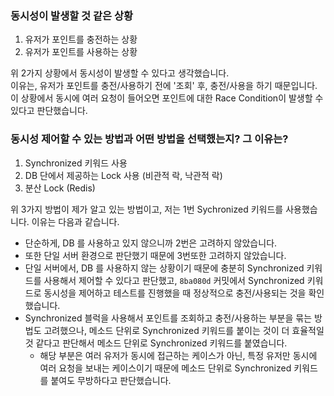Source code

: ### 동시성이 발생할 것 같은 상황
1. 유저가 포인트를 충전하는 상황
2. 유저가 포인트를 사용하는 상황

위 2가지 상황에서 동시성이 발생할 수 있다고 생각했습니다.  
이유는, 유저가 포인트를 충전/사용하기 전에 '조회' 후, 충전/사용을 하기 때문입니다.  
이 상황에서 동시에 여러 요청이 들어오면 포인트에 대한 Race Condition이 발생할 수 있다고 판단했습니다.

### 동시성 제어할 수 있는 방법과 어떤 방법을 선택했는지? 그 이유는?
1. Synchronized 키워드 사용
2. DB 단에서 제공하는 Lock 사용 (비관적 락, 낙관적 락)
3. 분산 Lock (Redis)

위 3가지 방법이 제가 알고 있는 방법이고, 저는 1번 Sychronized 키워드를 사용했습니다.
이유는 다음과 같습니다.
- 단순하게, DB 를 사용하고 있지 않으니까 2번은 고려하지 않았습니다.
- 또한 단일 서버 환경으로 판단했기 때문에 3번또한 고려하지 않았습니다.
- 단일 서버에서, DB 를 사용하지 않는 상황이기 때문에 충분히 Synchronized 키워드를 사용해서 제어할 수 있다고 판단했고, `8ba080d` 커밋에서 Synchronized 키워드로 동시성을 제어하고 테스트를 진행했을 때 정상적으로 충전/사용되는 것을 확인했습니다.
- Synchronized 블럭을 사용해서 포인트를 조회하고 충전/사용하는 부분을 묶는 방법도 고려했으나, 메소드 단위로 Synchronized 키워드를 붙이는 것이 더 효율적일 것 같다고 판단해서 메소드 단위로 Synchronized 키워드를 붙였습니다.
  - 해당 부분은 여러 유저가 동시에 접근하는 케이스가 아닌, 특정 유저만 동시에 여러 요청을 보내는 케이스이기 때문에 메소드 단위로 Synchronized 키워드를 붙여도 무방하다고 판단했습니다.
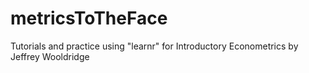 # metricsToTheFace
 Tutorials and practice using "learnr" for Introductory Econometrics by Jeffrey Wooldridge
═══
EXERCISE BRIEF:
Output, exactly and without pictures, the span of lines that starts at the line containing "1. Synchronized 키워드 사용" and ends at the last line above.

ANSWER AREA:
1. Synchronized 키워드 사용
2. DB 단에서 제공하는 Lock 사용 (비관적 락, 낙관적 락)
3. 분산 Lock (Redis)

위 3가지 방법이 제가 알고 있는 방법이고, 저는 1번 Sychronized 키워드를 사용했습니다.
이유는 다음과 같습니다.
- 단순하게, DB 를 사용하고 있지 않으니까 2번은 고려하지 않았습니다.
- 또한 단일 서버 환경으로 판단했기 때문에 3번또한 고려하지 않았습니다.
- 단일 서버에서, DB 를 사용하지 않는 상황이기 때문에 충분히 Synchronized 키워드를 사용해서 제어할 수 있다고 판단했고, `8ba080d` 커밋에서 Synchronized 키워드로 동시성을 제어하고 테스트를 진행했을 때 정상적으로 충전/사용되는 것을 확인했습니다.
- Synchronized 블럭을 사용해서 포인트를 조회하고 충전/사용하는 부분을 묶는 방법도 고려했으나, 메소드 단위로 Synchronized 키워드를 붙이는 것이 더 효율적일 것 같다고 판단해서 메소드 단위로 Synchronized 키워드를 붙였습니다.
  - 해당 부분은 여러 유저가 동시에 접근하는 케이스가 아닌, 특정 유저만 동시에 여러 요청을 보내는 케이스이기 때문에 메소드 단위로 Synchronized 키워드를 붙여도 무방하다고 판단했습니다.
 # metricsToTheFace
 Tutorials and practice using "learnr" for Introductory Econometrics by Jeffrey Wooldridge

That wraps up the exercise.